Dataset entries
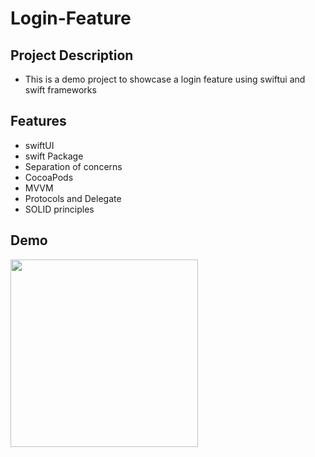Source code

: # Login-Feature


## Project Description
- This is a demo project to showcase a login feature using swiftui and swift frameworks
## Features
- swiftUI
- swift Package
- Separation of concerns
- CocoaPods
- MVVM
- Protocols and Delegate
- SOLID principles

## Demo
<img src="https://user-images.githubusercontent.com/38227064/220514566-d9066c95-bb0c-4d83-b5b0-0cc4ad1e0821.gif" width="300" height="300">
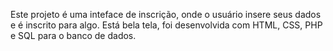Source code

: Este projeto é uma inteface de inscrição, onde o usuário insere seus dados e é inscrito para algo. Está bela tela, foi desenvolvida com HTML, CSS, PHP e SQL para o banco de dados.
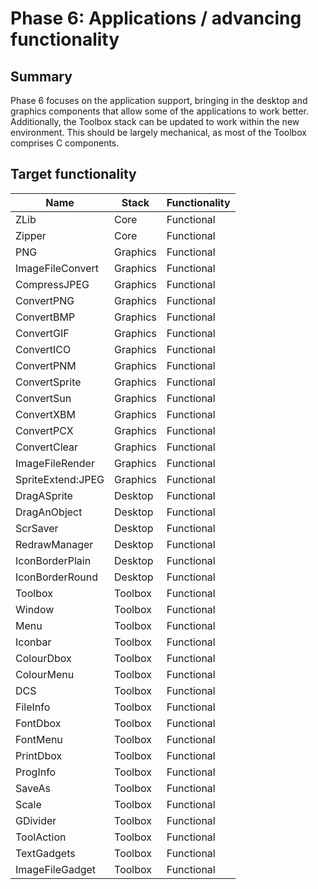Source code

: # Phase 6: Applications / advancing functionality

## Summary

Phase 6 focuses on the application support, bringing in the
desktop and graphics components that allow some of the applications
to work better. Additionally, the Toolbox stack can be updated to
work within the new environment. This should be largely mechanical,
as most of the Toolbox comprises C components.

## Target functionality

| Name                      | Stack          | Functionality |
|---------------------------|----------------|---------------|
| ZLib                      | Core           | Functional |
| Zipper                    | Core           | Functional |
| PNG                       | Graphics       | Functional |
| ImageFileConvert          | Graphics       | Functional |
| CompressJPEG              | Graphics       | Functional |
| ConvertPNG                | Graphics       | Functional |
| ConvertBMP                | Graphics       | Functional |
| ConvertGIF                | Graphics       | Functional |
| ConvertICO                | Graphics       | Functional |
| ConvertPNM                | Graphics       | Functional |
| ConvertSprite             | Graphics       | Functional |
| ConvertSun                | Graphics       | Functional |
| ConvertXBM                | Graphics       | Functional |
| ConvertPCX                | Graphics       | Functional |
| ConvertClear              | Graphics       | Functional |
| ImageFileRender           | Graphics       | Functional |
| SpriteExtend:JPEG         | Graphics       | Functional |
| DragASprite               | Desktop        | Functional |
| DragAnObject              | Desktop        | Functional |
| ScrSaver                  | Desktop        | Functional |
| RedrawManager             | Desktop        | Functional |
| IconBorderPlain           | Desktop        | Functional |
| IconBorderRound           | Desktop        | Functional |
| Toolbox                   | Toolbox        | Functional |
| Window                    | Toolbox        | Functional |
| Menu                      | Toolbox        | Functional |
| Iconbar                   | Toolbox        | Functional |
| ColourDbox                | Toolbox        | Functional |
| ColourMenu                | Toolbox        | Functional |
| DCS                       | Toolbox        | Functional |
| FileInfo                  | Toolbox        | Functional |
| FontDbox                  | Toolbox        | Functional |
| FontMenu                  | Toolbox        | Functional |
| PrintDbox                 | Toolbox        | Functional |
| ProgInfo                  | Toolbox        | Functional |
| SaveAs                    | Toolbox        | Functional |
| Scale                     | Toolbox        | Functional |
| GDivider                  | Toolbox        | Functional |
| ToolAction                | Toolbox        | Functional |
| TextGadgets               | Toolbox        | Functional |
| ImageFileGadget           | Toolbox        | Functional |

<!-- Charts go here -->
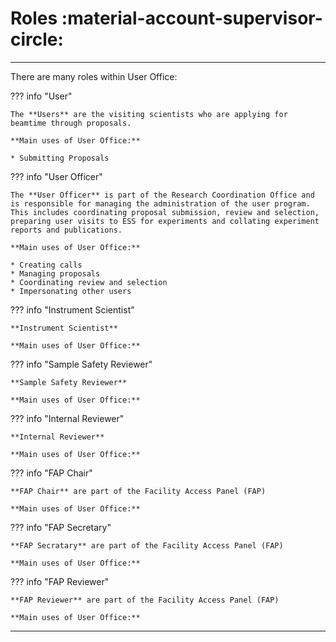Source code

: # Roles :material-account-supervisor-circle:

_________________________________________________________________________________________________________

There are many roles within User Office: 

??? info "User"
    
    The **Users** are the visiting scientists who are applying for beamtime through proposals.
    
    **Main uses of User Office:**

    * Submitting Proposals

??? info "User Officer"

    The **User Officer** is part of the Research Coordination Office and is responsible for managing the administration of the user program. This includes coordinating proposal submission, review and selection, preparing user visits to ESS for experiments and collating experiment reports and publications. 

    **Main uses of User Office:**

    * Creating calls
    * Managing proposals
    * Coordinating review and selection
    * Impersonating other users 

??? info "Instrument Scientist"

    **Instrument Scientist**

    **Main uses of User Office:**

??? info "Sample Safety Reviewer"

    **Sample Safety Reviewer**

    **Main uses of User Office:**

??? info "Internal Reviewer"

    **Internal Reviewer**

    **Main uses of User Office:**

??? info "FAP Chair"

    **FAP Chair** are part of the Facility Access Panel (FAP)

    **Main uses of User Office:**

??? info "FAP Secretary"

    **FAP Secratary** are part of the Facility Access Panel (FAP)

    **Main uses of User Office:**

??? info "FAP Reviewer"

    **FAP Reviewer** are part of the Facility Access Panel (FAP)

    **Main uses of User Office:**

_________________________________________________________________________________________________________
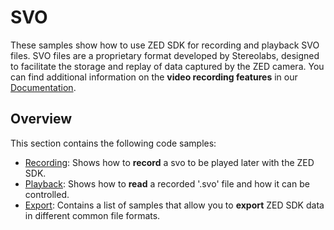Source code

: 
# SVO

These samples show how to use ZED SDK for recording and playback SVO files. SVO files are a proprietary format developed by Stereolabs, designed to facilitate the storage and replay of data captured by the ZED camera. You can find additional information on the **video recording features** in our [Documentation](https://www.stereolabs.com/docs/video/recording/).

## Overview

This section contains the following code samples:

- [Recording](./recording/): Shows how to **record** a svo to be played later with the ZED SDK.
- [Playback](./playback/): Shows how to **read** a recorded '.svo' file and how it can be controlled.
- [Export](./export/): Contains a list of samples that allow you to **export** ZED SDK data in different common file formats.

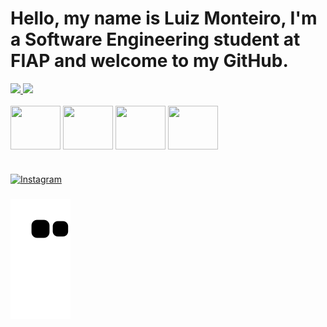 # Hello, my name is Luiz Monteiro, I'm a Software Engineering student at FIAP and welcome to my GitHub.

<div align="">
  <a href="https://github.com/luizmneto68">
    <img height="145em" src="https://github-readme-stats.vercel.app/api?username=luizmneto68&count_private=true&include_all_commits=true&show_icons=true&theme=cobalt&hide_border=false&show_owner=true"/>
    <img height="145em" src="https://github-readme-stats.vercel.app/api/top-langs/?username=luizmneto68&theme=cobalt&hide_border=false&&layout=compact"/>
  </a>
</div>

<div style="display: inline_block"><br>

<img align="center" height="70" width="80" src="https://cdn.jsdelivr.net/gh/devicons/devicon@latest/icons/python/python-original-wordmark.svg" />
<img align="center" height="70" width="80" src="https://cdn.jsdelivr.net/gh/devicons/devicon@latest/icons/csharp/csharp-original.svg" />         
<img align="center" height="70" width="80" src="https://cdn.jsdelivr.net/gh/devicons/devicon@latest/icons/linux/linux-original.svg" />
<img align="center" height="70" width="80" src="https://cdn.jsdelivr.net/gh/devicons/devicon@latest/icons/mysql/mysql-original-wordmark.svg" />    

</div>

#
[![Instagram](https://img.shields.io/badge/Instagram-E4405F?style=for-the-badge&logo=instagram&logoColor=white)](https://www.instagram.com/luizmneto68/)

###

 ![Snake animation](https://github.com/luizmneto68/luizmneto68/blob/output/github-contribution-grid-snake.svg)
 
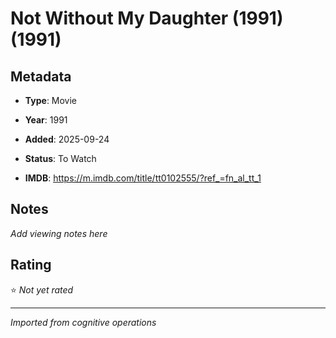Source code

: # Not Without My Daughter (1991) (1991)

## Metadata
- **Type**: Movie
- **Year**: 1991
- **Added**: 2025-09-24

- **Status**: To Watch
- **IMDB**: https://m.imdb.com/title/tt0102555/?ref_=fn_al_tt_1

## Notes
*Add viewing notes here*

## Rating
⭐ *Not yet rated*

---
*Imported from cognitive operations*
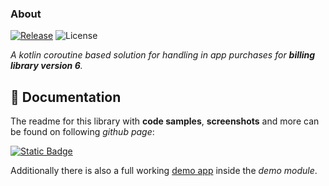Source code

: ### About

[![Release](https://jitpack.io/v/MFlisar/KotBilling.svg)](https://jitpack.io/#MFlisar/KotBilling)
![License](https://img.shields.io/github/license/MFlisar/KotBilling)

<i>A kotlin coroutine based solution for handling in app purchases for **billing library version 6**.</i>

## :book: Documentation

The readme for this library with **code samples**, **screenshots** and more can be found on following *github page*:

[![Static Badge](https://img.shields.io/badge/Open%20Documentation-lightgreen?style=for-the-badge&logo=github&logoColor=black)](https://mflisar.github.io/github-docs/libraries/kotbilling/)

Additionally there is also a full working [demo app](demo) inside the *demo module*.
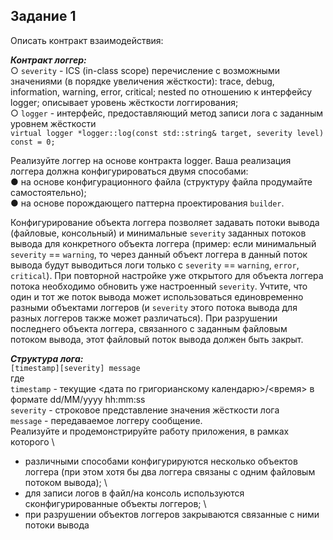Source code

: ## Задание 1
Описать контракт взаимодействия:

***Контракт логгер:*** \
○ `severity` - ICS (in-class scope) перечисление с возможными значениями (в порядке увеличения жёсткости): 
trace, debug, information, warning, error, critical; nested по отношению к интерфейсу logger; 
описывает уровень жёсткости логгирования; \
○ `logger` - интерфейс, предоставляющий метод записи лога с заданным уровнем жёсткости \
`virtual logger *logger::log(const std::string& target, severity level) const = 0;`

Реализуйте логгер на основе контракта logger. Ваша реализация логгера должна
конфигурироваться двумя способами: \
● на основе конфигурационного файла (структуру файла продумайте самостоятельно); \
● на основе порождающего паттерна проектирования `builder`. 

Конфигурирование объекта логгера позволяет задавать потоки вывода (файловые, консольный)
и минимальные `severity` заданных потоков вывода для конкретного объекта логгера (пример:
если минимальный `severity` == `warning`, то через данный объект логгера в данный поток вывода
будут выводиться логи только с `severity` == `warning`, `error`, `critical`). При повторной настройке
уже открытого для объекта логгера потока необходимо обновить уже настроенный `severity`.
Учтите, что один и тот же поток вывода может использоваться единовременно разными
объектами логгеров (и `severity` этого потока вывода для разных логгеров также может
различаться). При разрушении последнего объекта логгера, связанного с заданным файловым
потоком вывода, этот файловый поток вывода должен быть закрыт.

***Структура лога:*** \
`[timestamp][severity] message` \
где \
`timestamp` - текущие <дата по григорианскому календарю>/<время> в формате
dd/MM/yyyy hh:mm:ss \
`severity` - строковое представление значения жёсткости лога \
`message` - передаваемое логгеру сообщение. \
Реализуйте и продемонстрируйте работу приложения, в рамках которого \
- различными способами конфигурируются несколько объектов логгера (при этом хотя бы
два логгера связаны с одним файловым потоком вывода); \
- для записи логов в файл/на консоль используются сконфигурированные объекты
логгеров; \
- при разрушении объектов логгеров закрываются связанные с ними потоки вывода

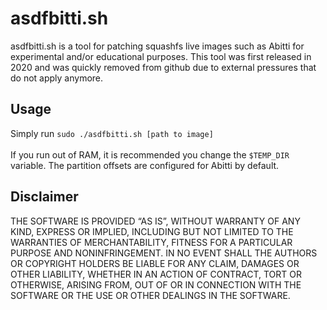 # asdfbitti.sh
asdfbitti.sh is a tool for patching squashfs live images such as Abitti for experimental and/or educational purposes. This tool was first released in 2020 and was quickly removed from github due to external pressures that do not apply anymore.

## Usage
Simply run `sudo ./asdfbitti.sh [path to image]`<br>
<br>
If you run out of RAM, it is recommended you change the `$TEMP_DIR` variable. The partition offsets are configured for Abitti by default.

## Disclaimer
THE SOFTWARE IS PROVIDED “AS IS”, WITHOUT WARRANTY OF ANY KIND, EXPRESS OR IMPLIED, INCLUDING BUT NOT LIMITED TO THE WARRANTIES OF MERCHANTABILITY, FITNESS FOR A PARTICULAR PURPOSE AND NONINFRINGEMENT. IN NO EVENT SHALL THE AUTHORS OR COPYRIGHT HOLDERS BE LIABLE FOR ANY CLAIM, DAMAGES OR OTHER LIABILITY, WHETHER IN AN ACTION OF CONTRACT, TORT OR OTHERWISE, ARISING FROM, OUT OF OR IN CONNECTION WITH THE SOFTWARE OR THE USE OR OTHER DEALINGS IN THE SOFTWARE.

* [TASK GOAL] Leaving every picture aside, reproduce exactly the lines above from the one with "dd/MM/yyyy hh:mm:ss \" up to and including the one with "# asdfbitti.sh", and no others.

* [ANSWER SPACE]
dd/MM/yyyy hh:mm:ss \
`severity` - строковое представление значения жёсткости лога \
`message` - передаваемое логгеру сообщение. \
Реализуйте и продемонстрируйте работу приложения, в рамках которого \
- различными способами конфигурируются несколько объектов логгера (при этом хотя бы
два логгера связаны с одним файловым потоком вывода); \
- для записи логов в файл/на консоль используются сконфигурированные объекты
логгеров; \
- при разрушении объектов логгеров закрываются связанные с ними потоки вывода

 # asdfbitti.sh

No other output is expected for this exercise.